The exhibition is based on a community-initiated collaboration between the Greater Corktown Development Corporation and the WSU Department of Anthropology that won the 2009 Governor's Award for Historic Preservation. The exhibition presents the results of three seasons of archaeological field research (2006-2008) in the heart of old Detroit.
All are invited to attend the opening. The celebration begins with a reception from 5 to 7 p.m. in the Museum of Anthropology, on the first floor of Old Main, 4841 Cass Ave.
The exhibit features the research of WSU students and faculty who explored the city's early residential, industrial, and ethnic history at the Worker's Row House, a small working class tenement built in 1849. Working in collaboration with the Greater Corktown Development Corp., WSU archaeologists have excavated the material remains of more than 150 years of everyday life associated with the early immigrants and working-class folk who helped to build the Motor City.

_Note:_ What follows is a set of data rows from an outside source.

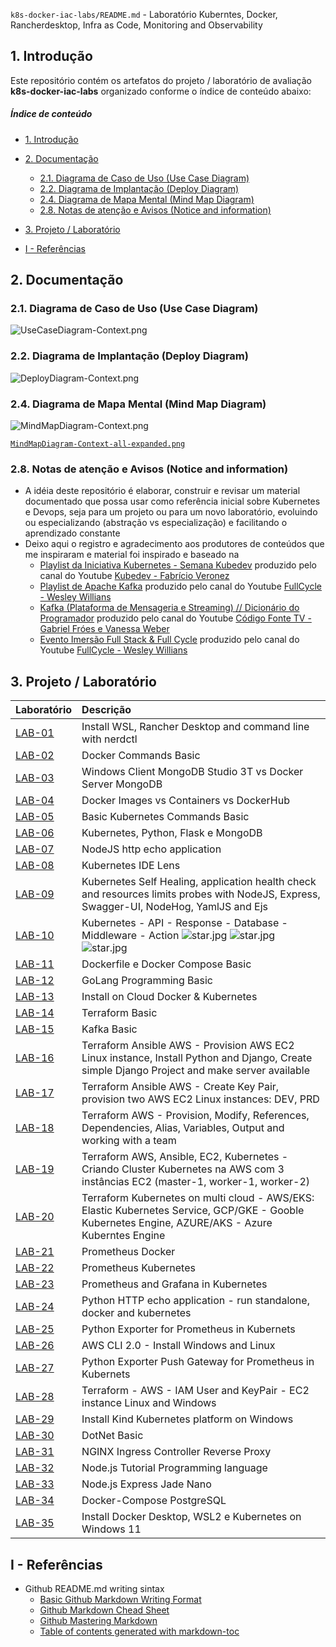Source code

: `k8s-docker-iac-labs/README.md` - Laboratório Kuberntes, Docker, Rancherdesktop, Infra as Code, Monitoring and Observability

## 1. Introdução

Este repositório contém os artefatos do projeto / laboratório de avaliação  **k8s-docker-iac-labs** organizado conforme o índice de conteúdo abaixo:

##### Índice de conteúdo  
- [1. Introdução](#1-introdução)
- [2. Documentação](#2-documentação)
  * [2.1. Diagrama de Caso de Uso (Use Case Diagram)](#21-diagrama-de-caso-de-uso-use-case-diagram)
  * [2.2. Diagrama de Implantação (Deploy Diagram)](#22-diagrama-de-implantação-deploy-diagram)
  * [2.4. Diagrama de Mapa Mental (Mind Map Diagram)](#24-diagrama-de-mapa-mental-mind-map-diagram)
  * [2.8. Notas de atenção e Avisos (Notice and information)](#28-notas-de-atenção-e-avisos-notice-and-information)
- [3. Projeto / Laboratório](#3-projeto--laboratório)

- [I - Referências](#i---referências)



## 2. Documentação

### 2.1. Diagrama de Caso de Uso (Use Case Diagram)

![UseCaseDiagram-Context.png](./doc/uml-diagrams/UseCaseDiagram-kubernetes.png) 


### 2.2. Diagrama de Implantação (Deploy Diagram)

![DeployDiagram-Context.png](./doc/uml-diagrams/DeployDiagram-kubernetes-docker.png) 


### 2.4. Diagrama de Mapa Mental (Mind Map Diagram)

![MindMapDiagram-Context.png](./doc/mind-maps/MindMapDiagram-kubernetes-docker.png) 

[`MindMapDiagram-Context-all-expanded.png`](./doc/mind-maps/MindMapDiagram-kubernetes-docker-all-expanded.png) 


### 2.8. Notas de atenção e Avisos (Notice and information)

* A idéia deste repositório é elaborar, construir e revisar um material documentado que possa usar como referência inicial sobre Kubernetes e Devops, seja para um projeto ou para um novo laboratório, evoluindo ou especializando (abstração vs especialização) e facilitando o aprendizado constante
* Deixo aqui o registro e agradecimento aos produtores de conteúdos que me inspiraram e  material foi inspirado e baseado na 
  * [Playlist da Iniciativa Kubernetes - Semana Kubedev](https://www.youtube.com/watch?v=0V_zGIEqIBc&list=PLZfrXScDmaiPwFQvY4JnPZkgC3NmqxFLX) produzido pelo canal do Youtube [Kubedev - Fabrício Veronez](https://www.youtube.com/channel/UCUy0NlW6WlVFj8V3xhXegYQ)
  * [Playlist de Apache Kafka](https://www.youtube.com/watch?v=o5yviW6QSrE&list=PL5aY_NrL1rjt_AZxj11kQjiTNLGg4ZaZA) produzido pelo canal do Youtube [FullCycle - Wesley Willians](https://www.youtube.com/channel/UCMUoZehUZBhLb8XaTc8TQrA)
  * [Kafka (Plataforma de Mensageria e Streaming) // Dicionário do Programador](https://www.youtube.com/watch?v=qOqXz5Qv_-8&list=PLORrDfZD1hkGVBK4byiS82zaAutzuhsRz) produzido pelo canal do Youtube [Código Fonte TV - Gabriel Fróes e Vanessa Weber](https://www.youtube.com/watch?v=qOqXz5Qv_-8&t=74s)
  * [Evento Imersão Full Stack & Full Cycle](https://www.youtube.com/watch?v=O0HqVNkzY1Q) produzido pelo canal do Youtube [FullCycle - Wesley Willians](https://www.youtube.com/channel/UCMUoZehUZBhLb8XaTc8TQrA)


## 3. Projeto / Laboratório

| Laboratório | Descrição                       |
| :---------- | :------------------------------ |
| [LAB-01](./md/README-install-wsl-rancherdesktop-windows.md)                        | Install WSL, Rancher Desktop and command line with nerdctl |
| [LAB-02](./md/README-docker-commands-basic.md)                                     | Docker Commands Basic |
| [LAB-03](./md/README-install-windows-client-mongodb-studio3t.md)                   | Windows Client MongoDB Studio 3T vs Docker Server MongoDB |
| [LAB-04](./md/README-docker-images-containers.md)                                  | Docker Images vs Containers vs DockerHub |
| [LAB-05](./md/README-k8s-commands-basic.md)                                        | Basic Kubernetes Commands Basic |
| [LAB-06](./md/README-k8s-python-flask-mongodb.md)                                  | Kubernetes, Python, Flask e MongoDB |
| [LAB-07](./md/README-k8s-nodejs-http-echo.md)                                      | NodeJS http echo application |
| [LAB-08](./md/README-install-windows-client-kubernetes-ide-lens.md)                | Kubernetes IDE Lens |
| [LAB-09](./md/README-k8s-selfhealing-healthcheck-resourceslimits-probes.md)        | Kubernetes Self Healing, application health check and resources limits probes with NodeJS, Express, Swagger-UI, NodeHog, YamlJS and Ejs |
| [LAB-10](./md/README-k8s-api-lang-response-database-middleware-action.md)          | Kubernetes - API - Response - Database - Middleware - Action ![star.jpg](./doc/images/star.jpg) ![star.jpg](./doc/images/star.jpg) ![star.jpg](./doc/images/star.jpg) |
| [LAB-11](./md/README-dockerfile-docker-compose-basic.md)                           | Dockerfile e Docker Compose Basic |
| [LAB-12](./md/README-golang-basic.md)                                              | GoLang Programming Basic |
| [LAB-13](./md/README-install-cloud-docker-kubernetes.md)                           | Install on Cloud Docker & Kubernetes |
| [LAB-14](./md/README-terraform-basic.md)                                           | Terraform Basic |
| [LAB-15](./md/README-kafka-basic.md)                                               | Kafka Basic |
| [LAB-16](./src/terraform-ansible-aws/readme.txt)                                   | Terraform Ansible AWS - Provision AWS EC2 Linux instance, Install Python and Django, Create simple Django Project and make server available  |
| [LAB-17](./src/terraform-ansible-aws-keypair-multiple-env/readme.txt)              | Terraform Ansible AWS - Create Key Pair, provision two AWS EC2 Linux instances: DEV, PRD  |
| [LAB-18](./src/terraform-aws/readme.txt)                                           | Terraform AWS - Provision, Modify, References, Dependencies, Alias, Variables, Output and working with a team |
| [LAB-19](./src/terraform-ansible-aws-ec2-k8s/readme.txt)                           | Terraform AWS, Ansible, EC2, Kubernetes - Criando Cluster Kubernetes na AWS com 3 instâncias EC2 (master-1, worker-1, worker-2) |
| [LAB-20](./src/terraform-aws-eks-gcp-gke-azure-aks/readme.txt)                     | Terraform Kubernetes on multi cloud - AWS/EKS: Elastic Kubernetes Service, GCP/GKE - Gooble Kubernetes Engine, AZURE/AKS - Azure Kuberntes Engine |
| [LAB-21](./src/prometheus-docker/readme.txt)                                       | Prometheus Docker |
| [LAB-22](./src/prometheus-k8s/readme.txt)                                          | Prometheus Kubernetes |
| [LAB-23](./src/prometheus-k8s-grafana/readme.txt)                                  | Prometheus and Grafana in Kubernetes |
| [LAB-24](./src/py-http-echo/readme.txt)                                            | Python HTTP echo application - run standalone, docker and kubernetes |
| [LAB-25](./src/py-k8s-prometheus-exporter/readme.txt)                              | Python Exporter for Prometheus in Kubernets |
| [LAB-26](./src/aws-cli/readme.txt)                                                 | AWS CLI 2.0 - Install Windows and Linux |
| [LAB-27](./src/py-k8s-prometheus-exporter-push-gateway/readme.txt)                 | Python Exporter Push Gateway for Prometheus in Kubernets |
| [LAB-28](./src/terraform-aws-iam-user-keypair-ec2-linux-windows/readme.txt)        | Terraform - AWS - IAM User and KeyPair - EC2 instance Linux and Windows |
| [LAB-29](./md/README-install-kubernetes-kind.md)                                   | Install Kind Kubernetes platform on Windows |
| [LAB-30](./md/README-dotnet-basic.md)                                              | DotNet Basic |
| [LAB-31](./src/k8s-nginx-ingress-controller/readme.txt)                            | NGINX Ingress Controller Reverse Proxy |
| [LAB-32](https://github.com/josemarsilva/study-node#351-node-js-first-example)     | Node.js Tutorial Programming language |
| [LAB-33](https://github.com/josemarsilva/study-node#3513-hands-on-laboratory-creating-nodejs-project-with-dependencies-express-jade-nano-body-parser-errorhandler-url-serve-favicon-logger-json-express-session) | Node.js Express Jade Nano |
| [LAB-34](./src/docker-compose-postgresql/readme.txt)                               | Docker-Compose PostgreSQL |
| [LAB-35](./md/README-install-dockerdesktop-wsl2-kubernetes-on-windows11.md)        | Install Docker Desktop, WSL2 e Kubernetes on Windows 11 |




## I - Referências

* Github README.md writing sintax
  * [Basic Github Markdown Writing Format](https://docs.github.com/pt/free-pro-team@latest/github/writing-on-github/basic-writing-and-formatting-syntax)  
  * [Github Markdown Chead Sheet](https://guides.github.com/pdfs/markdown-cheatsheet-online.pdf)
  * [Github Mastering Markdown](https://guides.github.com/features/mastering-markdown/#what)
  * [Table of contents generated with markdown-toc](http://ecotrust-canada.github.io/markdown-toc/)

The exhibit focuses on the collaborative and community-centered nature of research at the Workers Row House and the challenges of excavating and interpreting one of the city's earliest surviving residences. Featured are the artifacts of everyday life from the latter half of the 19th century, including an array of personal items and household goods that were lost, hidden, or discarded and eventually buried in deposits that escaped destruction during the building of the Lodge Freeway in the 1950s. The exhibit offers a glimpse into how immigration, industrialization, and urbanization transformed the lives of working-class residents some 50 years before the first cars rolled off the assembly lines at the Ford Motor Co.